■ What you have to do
Below are records to be repeated exactly. Leave their pictures behind.

(Data extracts Opens)

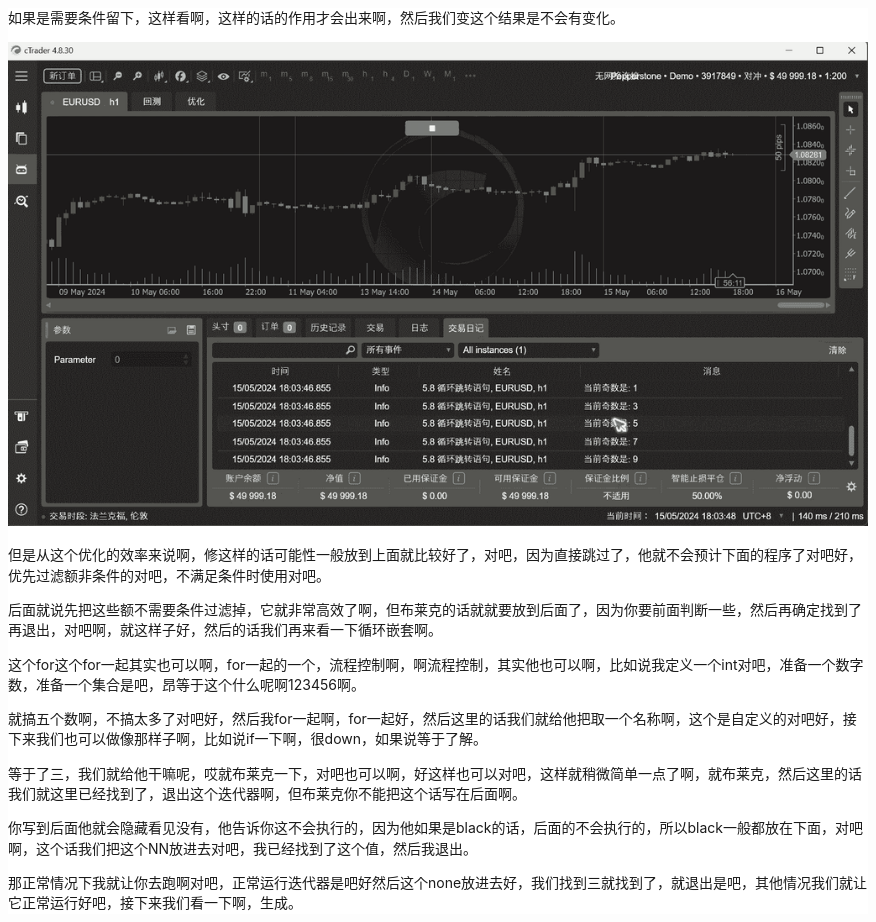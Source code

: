 
如果是需要条件留下，这样看啊，这样的话的作用才会出来啊，然后我们变这个结果是不会有变化。

![](img/88d4b9b35129008768c97d753e20e176_15.png)

但是从这个优化的效率来说啊，修这样的话可能性一般放到上面就比较好了，对吧，因为直接跳过了，他就不会预计下面的程序了对吧好，优先过滤额非条件的对吧，不满足条件时使用对吧。

后面就说先把这些额不需要条件过滤掉，它就非常高效了啊，但布莱克的话就就要放到后面了，因为你要前面判断一些，然后再确定找到了再退出，对吧啊，就这样子好，然后的话我们再来看一下循环嵌套啊。

这个for这个for一起其实也可以啊，for一起的一个，流程控制啊，啊流程控制，其实他也可以啊，比如说我定义一个int对吧，准备一个数字数，准备一个集合是吧，昂等于这个什么呢啊123456啊。

就搞五个数啊，不搞太多了对吧好，然后我for一起啊，for一起好，然后这里的话我们就给他把取一个名称啊，这个是自定义的对吧好，接下来我们也可以做像那样子啊，比如说if一下啊，很down，如果说等于了解。

等于了三，我们就给他干嘛呢，哎就布莱克一下，对吧也可以啊，好这样也可以对吧，这样就稍微简单一点了啊，就布莱克，然后这里的话我们就这里已经找到了，退出这个迭代器啊，但布莱克你不能把这个话写在后面啊。

你写到后面他就会隐藏看见没有，他告诉你这不会执行的，因为他如果是black的话，后面的不会执行的，所以black一般都放在下面，对吧啊，这个话我们把这个NN放进去对吧，我已经找到了这个值，然后我退出。

那正常情况下我就让你去跑啊对吧，正常运行迭代器是吧好然后这个none放进去好，我们找到三就找到了，就退出是吧，其他情况我们就让它正常运行好吧，接下来我们看一下啊，生成。


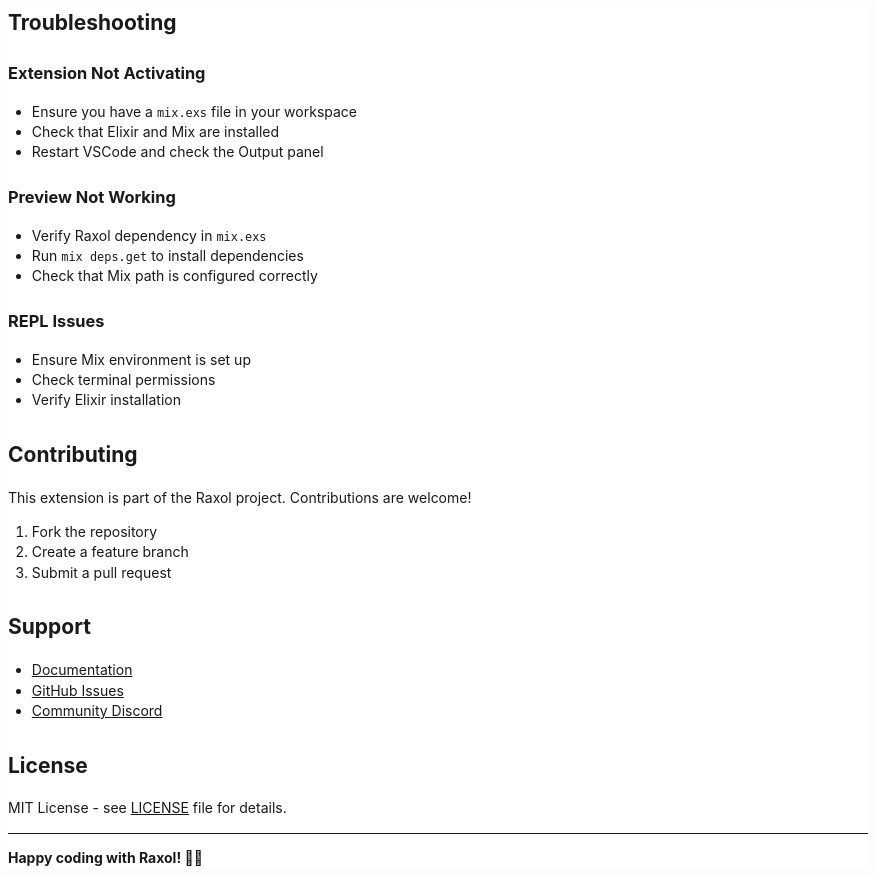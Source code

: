 ## Troubleshooting

### Extension Not Activating
- Ensure you have a `mix.exs` file in your workspace
- Check that Elixir and Mix are installed
- Restart VSCode and check the Output panel

### Preview Not Working
- Verify Raxol dependency in `mix.exs`
- Run `mix deps.get` to install dependencies
- Check that Mix path is configured correctly

### REPL Issues
- Ensure Mix environment is set up
- Check terminal permissions
- Verify Elixir installation

## Contributing

This extension is part of the Raxol project. Contributions are welcome!

1. Fork the repository
2. Create a feature branch
3. Submit a pull request

## Support

- [Documentation](https://raxol.dev/docs)
- [GitHub Issues](https://github.com/raxol-team/vscode-raxol/issues)
- [Community Discord](https://discord.gg/raxol)

## License

MIT License - see [LICENSE](LICENSE) file for details.

---

**Happy coding with Raxol! 🎨✨**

(Data extracts Closes)

■ Solution below
Source code

: 
如果是需要条件留下，这样看啊，这样的话的作用才会出来啊，然后我们变这个结果是不会有变化。

![](img/88d4b9b35129008768c97d753e20e176_15.png)

但是从这个优化的效率来说啊，修这样的话可能性一般放到上面就比较好了，对吧，因为直接跳过了，他就不会预计下面的程序了对吧好，优先过滤额非条件的对吧，不满足条件时使用对吧。

后面就说先把这些额不需要条件过滤掉，它就非常高效了啊，但布莱克的话就就要放到后面了，因为你要前面判断一些，然后再确定找到了再退出，对吧啊，就这样子好，然后的话我们再来看一下循环嵌套啊。

这个for这个for一起其实也可以啊，for一起的一个，流程控制啊，啊流程控制，其实他也可以啊，比如说我定义一个int对吧，准备一个数字数，准备一个集合是吧，昂等于这个什么呢啊123456啊。

就搞五个数啊，不搞太多了对吧好，然后我for一起啊，for一起好，然后这里的话我们就给他把取一个名称啊，这个是自定义的对吧好，接下来我们也可以做像那样子啊，比如说if一下啊，很down，如果说等于了解。

等于了三，我们就给他干嘛呢，哎就布莱克一下，对吧也可以啊，好这样也可以对吧，这样就稍微简单一点了啊，就布莱克，然后这里的话我们就这里已经找到了，退出这个迭代器啊，但布莱克你不能把这个话写在后面啊。

你写到后面他就会隐藏看见没有，他告诉你这不会执行的，因为他如果是black的话，后面的不会执行的，所以black一般都放在下面，对吧啊，这个话我们把这个NN放进去对吧，我已经找到了这个值，然后我退出。

那正常情况下我就让你去跑啊对吧，正常运行迭代器是吧好然后这个none放进去好，我们找到三就找到了，就退出是吧，其他情况我们就让它正常运行好吧，接下来我们看一下啊，生成。


Source code

: ## Troubleshooting

### Extension Not Activating
- Ensure you have a `mix.exs` file in your workspace
- Check that Elixir and Mix are installed
- Restart VSCode and check the Output panel

### Preview Not Working
- Verify Raxol dependency in `mix.exs`
- Run `mix deps.get` to install dependencies
- Check that Mix path is configured correctly

### REPL Issues
- Ensure Mix environment is set up
- Check terminal permissions
- Verify Elixir installation

## Contributing

This extension is part of the Raxol project. Contributions are welcome!

1. Fork the repository
2. Create a feature branch
3. Submit a pull request

## Support

- [Documentation](https://raxol.dev/docs)
- [GitHub Issues](https://github.com/raxol-team/vscode-raxol/issues)
- [Community Discord](https://discord.gg/raxol)

## License

MIT License - see [LICENSE](LICENSE) file for details.

---

**Happy coding with Raxol! 🎨✨**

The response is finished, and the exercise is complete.